**EXERCISE MATERIALS**
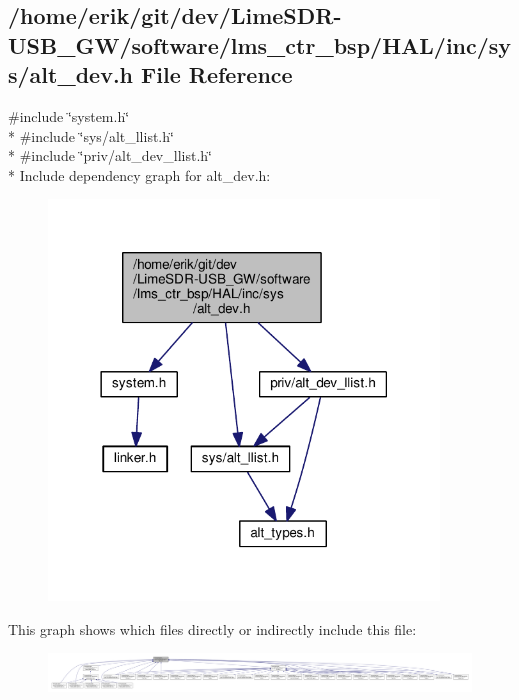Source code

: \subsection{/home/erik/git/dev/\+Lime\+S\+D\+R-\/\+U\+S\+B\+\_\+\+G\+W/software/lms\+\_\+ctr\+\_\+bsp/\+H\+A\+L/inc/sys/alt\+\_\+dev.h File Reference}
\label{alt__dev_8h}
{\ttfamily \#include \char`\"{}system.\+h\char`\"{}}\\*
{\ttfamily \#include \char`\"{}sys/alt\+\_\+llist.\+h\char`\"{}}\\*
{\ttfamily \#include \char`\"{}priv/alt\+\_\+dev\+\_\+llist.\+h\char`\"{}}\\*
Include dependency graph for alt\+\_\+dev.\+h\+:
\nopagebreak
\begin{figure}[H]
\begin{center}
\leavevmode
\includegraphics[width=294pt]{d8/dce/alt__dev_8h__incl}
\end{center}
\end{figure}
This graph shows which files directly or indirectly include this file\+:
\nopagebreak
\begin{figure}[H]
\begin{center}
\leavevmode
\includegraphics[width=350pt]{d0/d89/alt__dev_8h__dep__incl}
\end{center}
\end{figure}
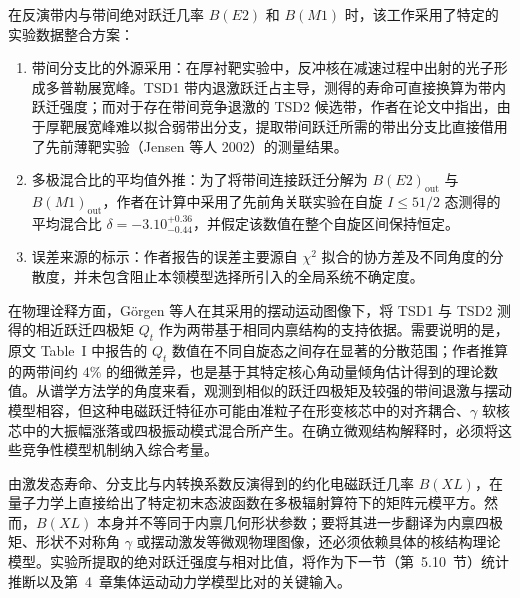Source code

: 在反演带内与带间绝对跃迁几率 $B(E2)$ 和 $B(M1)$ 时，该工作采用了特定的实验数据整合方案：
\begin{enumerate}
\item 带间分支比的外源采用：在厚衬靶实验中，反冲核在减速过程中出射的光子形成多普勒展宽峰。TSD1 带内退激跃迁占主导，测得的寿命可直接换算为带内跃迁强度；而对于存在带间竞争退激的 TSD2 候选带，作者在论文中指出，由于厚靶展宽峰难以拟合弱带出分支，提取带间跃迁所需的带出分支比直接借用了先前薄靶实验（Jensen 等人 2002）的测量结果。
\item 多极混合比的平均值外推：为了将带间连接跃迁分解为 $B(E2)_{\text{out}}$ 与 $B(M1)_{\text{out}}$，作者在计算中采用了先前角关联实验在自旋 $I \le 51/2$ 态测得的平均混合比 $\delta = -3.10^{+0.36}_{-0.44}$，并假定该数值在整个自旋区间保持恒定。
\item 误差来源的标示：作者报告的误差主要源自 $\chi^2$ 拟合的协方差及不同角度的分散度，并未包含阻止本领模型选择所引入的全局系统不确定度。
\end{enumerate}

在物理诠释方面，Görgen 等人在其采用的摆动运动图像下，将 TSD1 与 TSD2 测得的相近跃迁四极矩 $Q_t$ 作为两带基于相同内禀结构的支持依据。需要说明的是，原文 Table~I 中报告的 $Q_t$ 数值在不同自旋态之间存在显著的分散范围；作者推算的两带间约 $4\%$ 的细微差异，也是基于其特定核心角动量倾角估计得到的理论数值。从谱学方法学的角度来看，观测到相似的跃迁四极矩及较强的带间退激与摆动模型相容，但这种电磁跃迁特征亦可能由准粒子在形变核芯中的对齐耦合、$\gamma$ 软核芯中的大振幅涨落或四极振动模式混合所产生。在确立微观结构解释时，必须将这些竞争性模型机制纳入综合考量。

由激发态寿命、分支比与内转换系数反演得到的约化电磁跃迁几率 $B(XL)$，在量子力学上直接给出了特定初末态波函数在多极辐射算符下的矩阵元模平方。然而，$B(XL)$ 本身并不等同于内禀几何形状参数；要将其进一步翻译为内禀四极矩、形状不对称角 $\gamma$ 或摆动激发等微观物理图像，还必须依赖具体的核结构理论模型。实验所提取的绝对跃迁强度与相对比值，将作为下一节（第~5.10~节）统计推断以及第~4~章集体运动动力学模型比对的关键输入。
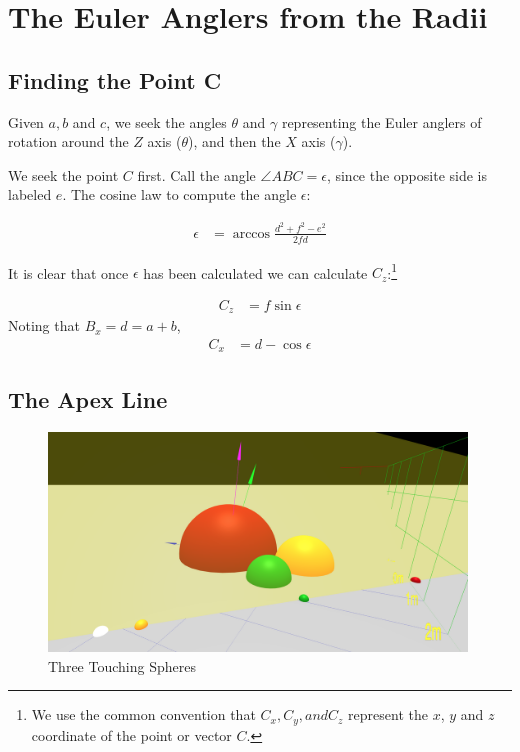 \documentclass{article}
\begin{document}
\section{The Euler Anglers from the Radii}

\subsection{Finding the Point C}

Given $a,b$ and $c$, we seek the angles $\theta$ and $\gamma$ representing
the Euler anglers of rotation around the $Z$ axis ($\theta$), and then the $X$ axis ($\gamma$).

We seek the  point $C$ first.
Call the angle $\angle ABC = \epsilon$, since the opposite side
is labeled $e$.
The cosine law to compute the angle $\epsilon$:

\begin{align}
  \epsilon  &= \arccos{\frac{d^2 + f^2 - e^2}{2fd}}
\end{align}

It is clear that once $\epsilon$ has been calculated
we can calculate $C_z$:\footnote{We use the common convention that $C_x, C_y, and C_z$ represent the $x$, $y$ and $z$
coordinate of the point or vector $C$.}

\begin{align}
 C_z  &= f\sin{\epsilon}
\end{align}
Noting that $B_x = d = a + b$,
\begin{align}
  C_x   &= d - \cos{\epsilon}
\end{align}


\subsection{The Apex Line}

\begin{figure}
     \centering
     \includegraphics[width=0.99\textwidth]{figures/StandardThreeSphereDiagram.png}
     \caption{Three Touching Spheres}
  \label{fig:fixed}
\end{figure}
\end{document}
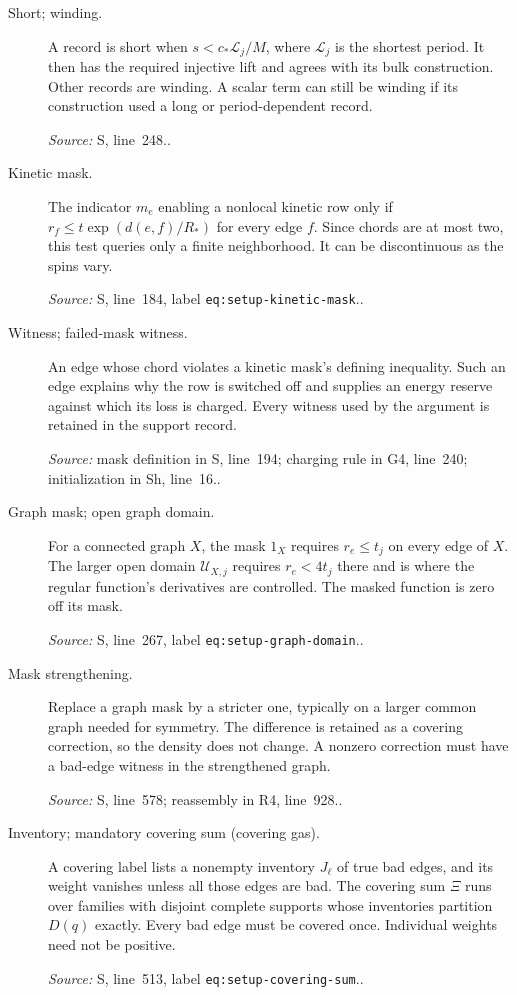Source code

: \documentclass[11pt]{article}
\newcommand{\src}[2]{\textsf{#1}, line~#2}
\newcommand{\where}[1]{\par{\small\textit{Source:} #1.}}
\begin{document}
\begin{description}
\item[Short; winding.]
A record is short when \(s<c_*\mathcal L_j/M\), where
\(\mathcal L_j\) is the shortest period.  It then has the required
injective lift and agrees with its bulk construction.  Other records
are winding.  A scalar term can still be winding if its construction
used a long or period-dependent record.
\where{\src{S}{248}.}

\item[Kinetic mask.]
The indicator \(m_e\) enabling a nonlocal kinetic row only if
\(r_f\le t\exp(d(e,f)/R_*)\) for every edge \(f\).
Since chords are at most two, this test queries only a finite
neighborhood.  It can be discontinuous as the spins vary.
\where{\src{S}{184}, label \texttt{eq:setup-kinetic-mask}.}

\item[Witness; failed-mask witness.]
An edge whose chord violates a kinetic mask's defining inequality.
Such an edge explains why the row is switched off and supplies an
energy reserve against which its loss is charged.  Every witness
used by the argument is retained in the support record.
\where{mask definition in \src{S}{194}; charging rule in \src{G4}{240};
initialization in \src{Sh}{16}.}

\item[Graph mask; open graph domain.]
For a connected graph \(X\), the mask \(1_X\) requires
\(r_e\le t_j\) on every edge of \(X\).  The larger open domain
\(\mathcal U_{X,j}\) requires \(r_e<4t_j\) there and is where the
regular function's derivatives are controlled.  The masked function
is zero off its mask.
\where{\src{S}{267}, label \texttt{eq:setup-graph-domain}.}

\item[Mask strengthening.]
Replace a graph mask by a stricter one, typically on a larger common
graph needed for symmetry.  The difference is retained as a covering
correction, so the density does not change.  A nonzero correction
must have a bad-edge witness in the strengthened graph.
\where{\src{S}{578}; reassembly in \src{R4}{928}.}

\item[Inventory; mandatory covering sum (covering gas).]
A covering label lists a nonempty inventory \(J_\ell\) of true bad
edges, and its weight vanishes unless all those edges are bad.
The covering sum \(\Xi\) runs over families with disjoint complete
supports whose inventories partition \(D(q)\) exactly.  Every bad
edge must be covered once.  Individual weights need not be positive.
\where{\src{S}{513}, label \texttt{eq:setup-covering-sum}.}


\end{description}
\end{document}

**WORK INSTRUCTIONS**
Determine how many lines of the data above hold the word "mathcal". Output that number only.

**SOLUTION FOR THIS EXERCISE**
3